In this work, we presented a study of using LoRA to fine-tune BERT Portuguese models to NER tasks in the legal domain. The LoRA models could achieve near results compared to state-of-art for each corpora tested. Another point is that we have the advantage of training smaller models, which is an advantage to storing and running the model in machines with low processing.

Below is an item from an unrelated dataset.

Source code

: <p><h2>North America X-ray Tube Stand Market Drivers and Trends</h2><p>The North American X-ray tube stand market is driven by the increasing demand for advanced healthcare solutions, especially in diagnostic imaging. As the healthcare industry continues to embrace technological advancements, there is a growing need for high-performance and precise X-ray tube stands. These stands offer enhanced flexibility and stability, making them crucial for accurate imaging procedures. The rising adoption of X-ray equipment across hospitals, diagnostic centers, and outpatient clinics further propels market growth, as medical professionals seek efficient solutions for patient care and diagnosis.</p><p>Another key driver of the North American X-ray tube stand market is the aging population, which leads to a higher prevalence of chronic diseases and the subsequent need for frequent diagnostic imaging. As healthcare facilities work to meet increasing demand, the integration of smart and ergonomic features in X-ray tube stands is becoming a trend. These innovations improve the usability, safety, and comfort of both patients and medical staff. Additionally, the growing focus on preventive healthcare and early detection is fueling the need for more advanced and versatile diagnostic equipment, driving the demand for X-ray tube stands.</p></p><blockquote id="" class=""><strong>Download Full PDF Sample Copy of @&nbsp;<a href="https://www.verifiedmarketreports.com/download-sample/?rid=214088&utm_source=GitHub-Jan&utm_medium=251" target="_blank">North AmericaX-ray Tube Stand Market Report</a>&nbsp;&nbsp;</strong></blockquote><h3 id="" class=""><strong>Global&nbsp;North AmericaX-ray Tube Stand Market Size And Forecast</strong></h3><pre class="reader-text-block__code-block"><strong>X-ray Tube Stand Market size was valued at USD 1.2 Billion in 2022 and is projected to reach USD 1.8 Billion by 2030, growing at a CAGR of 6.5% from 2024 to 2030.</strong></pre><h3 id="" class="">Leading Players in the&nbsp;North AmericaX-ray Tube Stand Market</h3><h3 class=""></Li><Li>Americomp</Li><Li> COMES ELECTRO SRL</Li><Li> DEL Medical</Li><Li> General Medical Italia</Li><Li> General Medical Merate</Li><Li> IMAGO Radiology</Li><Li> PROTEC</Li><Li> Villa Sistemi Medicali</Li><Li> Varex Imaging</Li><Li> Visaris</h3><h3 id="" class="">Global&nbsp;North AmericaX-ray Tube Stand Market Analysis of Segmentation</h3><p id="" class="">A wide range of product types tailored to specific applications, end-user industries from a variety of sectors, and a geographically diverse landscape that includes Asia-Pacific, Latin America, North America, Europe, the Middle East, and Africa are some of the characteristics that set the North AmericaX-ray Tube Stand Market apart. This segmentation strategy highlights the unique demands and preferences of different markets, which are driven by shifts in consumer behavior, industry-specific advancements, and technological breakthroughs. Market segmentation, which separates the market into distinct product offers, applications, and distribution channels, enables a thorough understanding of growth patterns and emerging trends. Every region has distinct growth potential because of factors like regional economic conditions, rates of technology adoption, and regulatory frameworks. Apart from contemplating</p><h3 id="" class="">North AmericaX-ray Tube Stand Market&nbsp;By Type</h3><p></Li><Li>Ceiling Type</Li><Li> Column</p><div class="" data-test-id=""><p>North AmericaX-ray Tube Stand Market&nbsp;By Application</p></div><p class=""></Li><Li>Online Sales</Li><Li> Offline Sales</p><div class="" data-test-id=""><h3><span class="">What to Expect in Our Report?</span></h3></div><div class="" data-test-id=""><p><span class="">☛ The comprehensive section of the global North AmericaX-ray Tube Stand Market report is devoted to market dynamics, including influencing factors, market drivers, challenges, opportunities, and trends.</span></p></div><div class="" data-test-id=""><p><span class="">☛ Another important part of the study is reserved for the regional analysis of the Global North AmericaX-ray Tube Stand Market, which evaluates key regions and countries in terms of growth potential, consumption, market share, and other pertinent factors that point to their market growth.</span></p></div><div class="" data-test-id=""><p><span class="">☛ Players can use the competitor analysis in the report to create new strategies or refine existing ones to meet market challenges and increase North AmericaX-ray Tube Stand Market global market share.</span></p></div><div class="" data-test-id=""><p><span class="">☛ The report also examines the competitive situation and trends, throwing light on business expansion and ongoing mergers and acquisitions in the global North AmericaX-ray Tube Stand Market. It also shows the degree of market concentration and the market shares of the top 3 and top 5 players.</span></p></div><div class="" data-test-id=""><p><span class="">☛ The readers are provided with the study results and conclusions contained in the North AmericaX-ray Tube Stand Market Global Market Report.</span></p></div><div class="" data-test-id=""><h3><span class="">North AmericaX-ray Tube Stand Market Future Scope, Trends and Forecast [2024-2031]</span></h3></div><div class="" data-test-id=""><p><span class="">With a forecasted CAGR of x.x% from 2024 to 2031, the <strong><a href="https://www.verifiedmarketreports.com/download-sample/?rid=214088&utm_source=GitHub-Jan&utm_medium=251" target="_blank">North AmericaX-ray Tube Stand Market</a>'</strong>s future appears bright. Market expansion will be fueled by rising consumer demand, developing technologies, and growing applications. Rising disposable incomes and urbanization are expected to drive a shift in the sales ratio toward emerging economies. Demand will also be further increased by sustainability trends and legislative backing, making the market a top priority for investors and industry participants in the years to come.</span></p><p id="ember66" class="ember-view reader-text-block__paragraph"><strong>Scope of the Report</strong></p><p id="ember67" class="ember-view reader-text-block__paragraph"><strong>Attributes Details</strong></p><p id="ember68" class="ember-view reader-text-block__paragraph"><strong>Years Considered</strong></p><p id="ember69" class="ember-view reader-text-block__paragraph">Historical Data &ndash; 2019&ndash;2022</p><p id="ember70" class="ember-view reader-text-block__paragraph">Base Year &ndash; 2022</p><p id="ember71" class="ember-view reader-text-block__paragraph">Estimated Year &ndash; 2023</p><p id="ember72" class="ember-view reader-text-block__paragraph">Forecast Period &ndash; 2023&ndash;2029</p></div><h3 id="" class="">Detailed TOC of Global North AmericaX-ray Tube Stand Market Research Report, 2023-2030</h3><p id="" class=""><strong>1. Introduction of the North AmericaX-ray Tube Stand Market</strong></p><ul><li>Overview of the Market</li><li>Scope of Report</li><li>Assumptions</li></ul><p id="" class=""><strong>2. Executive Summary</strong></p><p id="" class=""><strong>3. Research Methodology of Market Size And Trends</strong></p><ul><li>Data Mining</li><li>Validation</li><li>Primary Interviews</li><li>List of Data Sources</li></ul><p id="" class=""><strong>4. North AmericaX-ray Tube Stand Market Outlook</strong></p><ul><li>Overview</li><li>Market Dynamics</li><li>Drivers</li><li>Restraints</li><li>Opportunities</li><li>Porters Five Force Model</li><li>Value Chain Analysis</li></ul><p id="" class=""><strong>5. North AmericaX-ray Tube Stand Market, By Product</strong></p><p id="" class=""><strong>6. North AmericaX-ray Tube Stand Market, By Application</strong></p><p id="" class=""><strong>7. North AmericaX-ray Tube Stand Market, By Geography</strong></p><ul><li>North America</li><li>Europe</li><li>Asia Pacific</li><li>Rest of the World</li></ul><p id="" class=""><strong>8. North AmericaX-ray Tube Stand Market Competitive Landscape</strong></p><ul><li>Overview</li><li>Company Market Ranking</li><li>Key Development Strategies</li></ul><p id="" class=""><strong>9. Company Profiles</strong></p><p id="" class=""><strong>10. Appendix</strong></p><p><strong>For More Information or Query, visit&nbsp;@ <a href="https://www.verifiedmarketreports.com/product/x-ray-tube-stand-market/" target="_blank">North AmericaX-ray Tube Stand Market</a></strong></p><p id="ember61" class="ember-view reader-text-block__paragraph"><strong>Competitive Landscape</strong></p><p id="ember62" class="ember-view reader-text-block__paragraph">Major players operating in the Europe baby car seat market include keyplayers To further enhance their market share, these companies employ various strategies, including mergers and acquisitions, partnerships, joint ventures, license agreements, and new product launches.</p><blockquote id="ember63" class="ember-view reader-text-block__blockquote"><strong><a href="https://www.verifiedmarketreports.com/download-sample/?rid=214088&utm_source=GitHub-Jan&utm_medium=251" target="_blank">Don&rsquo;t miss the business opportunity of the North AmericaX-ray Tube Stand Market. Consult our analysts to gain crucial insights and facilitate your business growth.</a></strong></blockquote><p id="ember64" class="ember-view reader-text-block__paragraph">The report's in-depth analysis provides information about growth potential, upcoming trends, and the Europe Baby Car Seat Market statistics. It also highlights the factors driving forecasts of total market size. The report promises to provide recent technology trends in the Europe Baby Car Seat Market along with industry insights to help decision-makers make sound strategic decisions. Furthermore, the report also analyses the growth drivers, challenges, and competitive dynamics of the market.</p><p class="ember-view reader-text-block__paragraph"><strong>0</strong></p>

We also tested using Mistral 7B applied to the ensemble, which was unproductive. The results were lower compared to the LoRA models. However, we recognize that some outputs do not respect the format requested, which can be a point that the right answers are not recognized.

In future work, we aspire to incorporate hyperparameter tuning tailored to each model augmented with LoRa, potentially amplifying the overall performance. Moreover, we intend to utilize k-fold cross-validation to derive more authoritative and comparable results than existing literature.

Regarding ensembling, we envision expanding our scope by exploring alternative prompts engineered using prompt manipulation techniques. Complementarily, we seek to develop post-processing routines accommodating minor fluctuations in the output format, thereby minimizing false negatives and boosting performance indicators. Testing other multilingual LLMs (e.g., LLaMA2) and trialing retrieval mechanisms, such as In-Context Learning, are other possible ways to improve results.

Another interesting future approach is to compare our results with classic ensemble strategies, such as bagging [7] and boosting [14]. Simple fusion schemes such as averaging and maximum selection may provide promising avenues warranting investigation in this dynamic domain.